Preferences of travellers for using automated vehicles as last mile public transport of multimodal train trips

Document Type

Journal Article

Publication Date


Subject Area

mode - rail, mode - bike, mode - bus, mode - subway/metro, mode - tram/light rail, mode - other, ridership - attitudes, ridership - perceptions, ridership - mode choice, ridership - modelling


Attitudes, Automated vehicles, Door-to-door, Last mile transport, Stated preference


In the recent years many developments took place regarding automated vehicles (AVs) technology. It is however unknown to which extent the share of the existing transport modes will change as result of AVs introduction as another public transport option. This study is the first where detailed traveller preferences for AVs are explored and compared to existing modes. Its main objective is to position AVs in the transportation market and understand the sensitivity of travellers towards some of their attributes, focusing particularly on the use of these vehicles as egress mode of train trips. Because fully-automated vehicles are not yet a reality and they entail a potentially high disruptive way on how we use automobiles today, we apply a stated preference experiment where the role of attitudes in perceiving the utility of AVs is particularly explored in addition to the classical instrumental variables and several socio-economic variables. The estimated discrete choice model shows that first class train travellers on average prefer the use of AVs as egress mode, compared to the use of bicycle or bus/tram/metro as egress. We therefore conclude that AVs as last mile transport between the train station and the final destination have most potential for first class train travellers. Results show that in-vehicle time in AVs is experienced more negatively than in-vehicle time in manually driven cars.
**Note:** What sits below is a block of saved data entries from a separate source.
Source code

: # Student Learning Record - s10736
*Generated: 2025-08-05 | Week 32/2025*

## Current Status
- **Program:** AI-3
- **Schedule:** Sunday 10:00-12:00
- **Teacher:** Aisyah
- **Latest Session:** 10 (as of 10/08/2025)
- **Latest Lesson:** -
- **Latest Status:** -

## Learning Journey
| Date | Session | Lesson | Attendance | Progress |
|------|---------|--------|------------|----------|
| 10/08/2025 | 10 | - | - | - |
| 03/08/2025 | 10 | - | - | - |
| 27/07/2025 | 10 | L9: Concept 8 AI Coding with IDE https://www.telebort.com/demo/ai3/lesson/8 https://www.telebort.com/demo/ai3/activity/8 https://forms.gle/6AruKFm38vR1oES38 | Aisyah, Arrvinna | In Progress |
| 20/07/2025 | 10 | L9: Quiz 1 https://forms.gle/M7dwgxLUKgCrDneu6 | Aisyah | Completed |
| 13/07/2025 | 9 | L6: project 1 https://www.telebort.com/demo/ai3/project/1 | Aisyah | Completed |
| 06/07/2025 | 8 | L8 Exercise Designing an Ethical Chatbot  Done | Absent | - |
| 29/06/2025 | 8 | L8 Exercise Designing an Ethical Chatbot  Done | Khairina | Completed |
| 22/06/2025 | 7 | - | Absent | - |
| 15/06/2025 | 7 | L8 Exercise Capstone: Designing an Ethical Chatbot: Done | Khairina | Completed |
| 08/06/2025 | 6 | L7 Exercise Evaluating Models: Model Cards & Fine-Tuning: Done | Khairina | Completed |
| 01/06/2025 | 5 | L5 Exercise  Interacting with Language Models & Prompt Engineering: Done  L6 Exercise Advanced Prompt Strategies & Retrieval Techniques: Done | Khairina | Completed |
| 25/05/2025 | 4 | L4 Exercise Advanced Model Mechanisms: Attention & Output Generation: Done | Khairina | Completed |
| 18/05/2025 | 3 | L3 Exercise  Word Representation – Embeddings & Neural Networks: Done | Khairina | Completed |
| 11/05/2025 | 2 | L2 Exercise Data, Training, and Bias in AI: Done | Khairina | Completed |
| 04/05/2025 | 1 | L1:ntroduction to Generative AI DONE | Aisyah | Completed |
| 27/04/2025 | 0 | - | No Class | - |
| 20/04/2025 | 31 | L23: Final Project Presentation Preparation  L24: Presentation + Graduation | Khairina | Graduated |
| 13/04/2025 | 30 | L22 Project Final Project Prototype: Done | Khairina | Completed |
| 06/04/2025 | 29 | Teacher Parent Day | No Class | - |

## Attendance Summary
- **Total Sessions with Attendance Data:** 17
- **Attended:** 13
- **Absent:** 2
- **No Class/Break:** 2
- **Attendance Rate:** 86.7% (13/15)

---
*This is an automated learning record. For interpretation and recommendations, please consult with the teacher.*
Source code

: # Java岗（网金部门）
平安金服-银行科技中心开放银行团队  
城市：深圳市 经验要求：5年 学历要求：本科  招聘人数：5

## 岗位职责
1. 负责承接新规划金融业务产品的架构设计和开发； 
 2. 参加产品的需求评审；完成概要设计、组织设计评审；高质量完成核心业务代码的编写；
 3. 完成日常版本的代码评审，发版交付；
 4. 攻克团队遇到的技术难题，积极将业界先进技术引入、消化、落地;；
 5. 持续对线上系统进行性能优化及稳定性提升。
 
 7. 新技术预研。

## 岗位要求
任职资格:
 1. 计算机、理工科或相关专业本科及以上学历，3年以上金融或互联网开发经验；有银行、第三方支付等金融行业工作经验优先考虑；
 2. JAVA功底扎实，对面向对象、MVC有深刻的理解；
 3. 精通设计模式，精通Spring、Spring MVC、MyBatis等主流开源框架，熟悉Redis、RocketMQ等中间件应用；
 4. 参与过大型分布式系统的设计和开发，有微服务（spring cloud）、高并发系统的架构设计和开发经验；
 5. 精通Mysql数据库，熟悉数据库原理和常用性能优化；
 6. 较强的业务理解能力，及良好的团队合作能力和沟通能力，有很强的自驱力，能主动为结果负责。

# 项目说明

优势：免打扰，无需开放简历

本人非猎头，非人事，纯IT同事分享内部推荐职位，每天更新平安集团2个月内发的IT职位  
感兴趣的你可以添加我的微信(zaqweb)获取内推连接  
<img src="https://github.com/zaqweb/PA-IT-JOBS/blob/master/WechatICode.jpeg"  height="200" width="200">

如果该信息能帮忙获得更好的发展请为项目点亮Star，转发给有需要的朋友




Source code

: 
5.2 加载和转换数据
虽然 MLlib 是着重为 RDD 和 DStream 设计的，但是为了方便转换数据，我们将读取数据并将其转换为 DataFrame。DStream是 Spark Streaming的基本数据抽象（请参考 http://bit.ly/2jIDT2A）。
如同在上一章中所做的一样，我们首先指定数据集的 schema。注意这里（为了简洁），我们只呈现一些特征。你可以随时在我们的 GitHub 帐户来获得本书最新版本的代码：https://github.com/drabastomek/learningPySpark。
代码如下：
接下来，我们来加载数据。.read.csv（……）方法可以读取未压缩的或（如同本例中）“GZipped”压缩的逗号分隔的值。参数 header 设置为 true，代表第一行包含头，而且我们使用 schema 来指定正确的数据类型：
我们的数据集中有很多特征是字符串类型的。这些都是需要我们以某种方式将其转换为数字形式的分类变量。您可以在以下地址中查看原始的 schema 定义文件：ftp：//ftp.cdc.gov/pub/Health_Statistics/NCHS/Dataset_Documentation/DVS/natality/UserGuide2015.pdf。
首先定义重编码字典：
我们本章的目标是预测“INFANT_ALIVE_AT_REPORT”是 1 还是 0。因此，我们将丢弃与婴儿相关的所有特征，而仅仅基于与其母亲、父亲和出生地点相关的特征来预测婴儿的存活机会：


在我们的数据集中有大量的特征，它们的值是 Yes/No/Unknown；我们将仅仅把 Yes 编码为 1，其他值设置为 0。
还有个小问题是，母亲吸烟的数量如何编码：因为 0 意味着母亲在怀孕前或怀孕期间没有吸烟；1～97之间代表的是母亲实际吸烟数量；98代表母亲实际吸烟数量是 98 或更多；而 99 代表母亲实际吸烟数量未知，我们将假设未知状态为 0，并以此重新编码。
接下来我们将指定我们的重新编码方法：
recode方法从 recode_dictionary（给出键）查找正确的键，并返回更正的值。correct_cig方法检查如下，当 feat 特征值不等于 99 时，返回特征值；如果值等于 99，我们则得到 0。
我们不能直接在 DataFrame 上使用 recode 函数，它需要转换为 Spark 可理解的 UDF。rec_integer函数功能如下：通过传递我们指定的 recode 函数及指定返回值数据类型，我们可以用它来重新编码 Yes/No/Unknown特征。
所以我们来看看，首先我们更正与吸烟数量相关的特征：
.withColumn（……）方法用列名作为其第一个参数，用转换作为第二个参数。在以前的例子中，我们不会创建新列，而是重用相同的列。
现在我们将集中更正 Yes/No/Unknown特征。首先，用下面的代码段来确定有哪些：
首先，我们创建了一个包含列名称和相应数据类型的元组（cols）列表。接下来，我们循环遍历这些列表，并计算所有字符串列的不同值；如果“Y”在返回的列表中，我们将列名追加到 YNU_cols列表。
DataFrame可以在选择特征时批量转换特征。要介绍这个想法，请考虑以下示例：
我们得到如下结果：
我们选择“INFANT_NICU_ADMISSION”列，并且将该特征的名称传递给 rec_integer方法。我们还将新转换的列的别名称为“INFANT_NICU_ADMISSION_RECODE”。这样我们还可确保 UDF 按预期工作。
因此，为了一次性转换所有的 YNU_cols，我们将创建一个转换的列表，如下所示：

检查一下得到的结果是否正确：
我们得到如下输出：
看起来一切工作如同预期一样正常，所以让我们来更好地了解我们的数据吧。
This suggests that travellers do not perceive the theoretical advantage of being able to perform other tasks during the trip in an automated vehicle, at least not yet. Results also show that travellers’ attitudes regarding trust and sustainability of AVs are playing an important role in AVs attractiveness, which leads to uncertainty on how people will react when AVs are introduced in practice. We therefore state the importance of paying sufficient attention to these psychological factors, next to classic instrumental attributes like travel time and costs, before and during the implementation process of AVs as a public transport alternative. We recommend the extension of this research to revealed preference studies, thereby using the results of field studies.